Using Great Content to Attract Healthcare Clients

The content that you create will inform and contribute to the success of all of your other online marketing efforts. It’s your main hook, it’s how you reach your audience, how you engage with them, and consistently releasing high-quality content will develop loyalty for you and your organization.

Understanding the Buying Cycle

Your potential patients are not going to move from having never heard of you, to suddenly wanting to engage with you and schedule an appointment. Customers go through a process. It’s important to understand this process. Each stage of the process is different, and the tactics that you can use to reach your audience at the various stages will differ as well.

Customer Buying Cycle


The first stage is Awareness. This is not necessarily awareness about you or your business. It’s the patient’s awareness of their problem. They’re tired of wearing glasses, their nose is too big, or whatever it is. Your job is to be ‘find-able’ so that you can be the one to solve those problems.

There’s several different types of content that you can use to reach people at this point.

The first one is with articles. The format of these posts should follow this simple outline:

  1. Identify with the patient by validating and empathizing with their problem. Talk about a time when you (or another patient) had to struggle against a similar problem
  2. Explain how you or your patient went about solving the problem
  3. Wrap it up with what life looked like after that problem was solved – this can be thought of as a before-and-after type of thing

For example, if I were trying to get patients in to correct a deviated septum, I might write something with an outline like:

“We all know sleep is vital to your health, but John just wasn’t getting enough of it. For a while he thought it was just the weight he’d put on as he got older, or maybe it was a persistent cold. But night after night John was waking up, his nasal airways feeling tight or clogged. He’d roll over onto his side, or take a short walk around the house to try to clear it before heading back to beed. Finally John talked to his doctor, and learned that he had a deviated septum. After a short, out-patient procedure John found that he was able to sleep the night through. Not only that, but during the day he had more energy than he’d had in years.”

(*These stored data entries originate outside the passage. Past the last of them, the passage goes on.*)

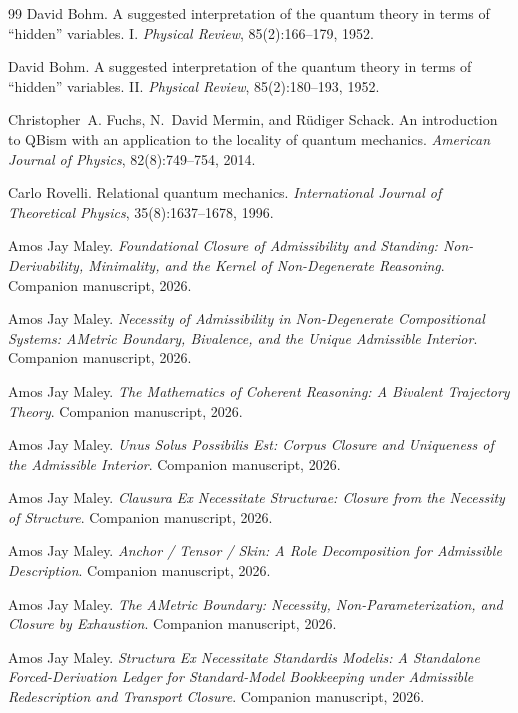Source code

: \begin{thebibliography}{99}
David Bohm.
\newblock A suggested interpretation of the quantum theory in terms of ``hidden'' variables. {I}.
\newblock \emph{Physical Review}, 85(2):166--179, 1952.

David Bohm.
\newblock A suggested interpretation of the quantum theory in terms of ``hidden'' variables. {II}.
\newblock \emph{Physical Review}, 85(2):180--193, 1952.

Christopher~A. Fuchs, N.~David Mermin, and R{\"u}diger Schack.
\newblock An introduction to {QBism} with an application to the locality of quantum mechanics.
\newblock \emph{American Journal of Physics}, 82(8):749--754, 2014.

Carlo Rovelli.
\newblock Relational quantum mechanics.
\newblock \emph{International Journal of Theoretical Physics}, 35(8):1637--1678, 1996.

Amos Jay Maley.
\newblock \emph{Foundational Closure of Admissibility and Standing: Non-Derivability, Minimality, and the Kernel of Non-Degenerate Reasoning}.
\newblock Companion manuscript, 2026.

Amos Jay Maley.
\newblock \emph{Necessity of Admissibility in Non-Degenerate Compositional Systems: AMetric Boundary, Bivalence, and the Unique Admissible Interior}.
\newblock Companion manuscript, 2026.

Amos Jay Maley.
\newblock \emph{The Mathematics of Coherent Reasoning: A Bivalent Trajectory Theory}.
\newblock Companion manuscript, 2026.

Amos Jay Maley.
\newblock \emph{Unus Solus Possibilis Est: Corpus Closure and Uniqueness of the Admissible Interior}.
\newblock Companion manuscript, 2026.

Amos Jay Maley.
\newblock \emph{Clausura Ex Necessitate Structurae: Closure from the Necessity of Structure}.
\newblock Companion manuscript, 2026.

Amos Jay Maley.
\newblock \emph{Anchor / Tensor / Skin: A Role Decomposition for Admissible Description}.
\newblock Companion manuscript, 2026.

Amos Jay Maley.
\newblock \emph{The AMetric Boundary: Necessity, Non-Parameterization, and Closure by Exhaustion}.
\newblock Companion manuscript, 2026.

Amos Jay Maley.
\newblock \emph{Structura Ex Necessitate Standardis Modelis: A Standalone Forced-Derivation Ledger for Standard-Model Bookkeeping under Admissible Redescription and Transport Closure}.
\newblock Companion manuscript, 2026.

\end{thebibliography}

The essential elements are there:

  • The problem was stated and related with
  • We described how someone else dealt with the problem
  • And described how solving the problem had a positive impact in their life

Some other content you can use to reach people in the Awareness stage might be:

  • Social Media
  • Info-graphics
  • Short promotional or testimonial videos


The next stage is Consideration. At this point in the Buying Cylce, the patient knows that you exist, and are gathering the information required to make an actual purchase decision.

When it comes to content for this stage in the buying process, you want to focus on providing two things:

  • True value to the prospect. This can be downloadable content, tips, checklists, ebooks, whatever is appropriate for your organization that provides actual value to the prospect. You can even offer discounts and incentives at this stage.
  • Provide testimonials, reviews, case studies, and anything else that illustrates how your organization is different from the competition. In the tech space a lot of companies use comparison charts to put their feature set against those of their competitors. That’s a very ‘function’ driven market, and so that strategy works. You need to experiment a bit, and find out what works for you.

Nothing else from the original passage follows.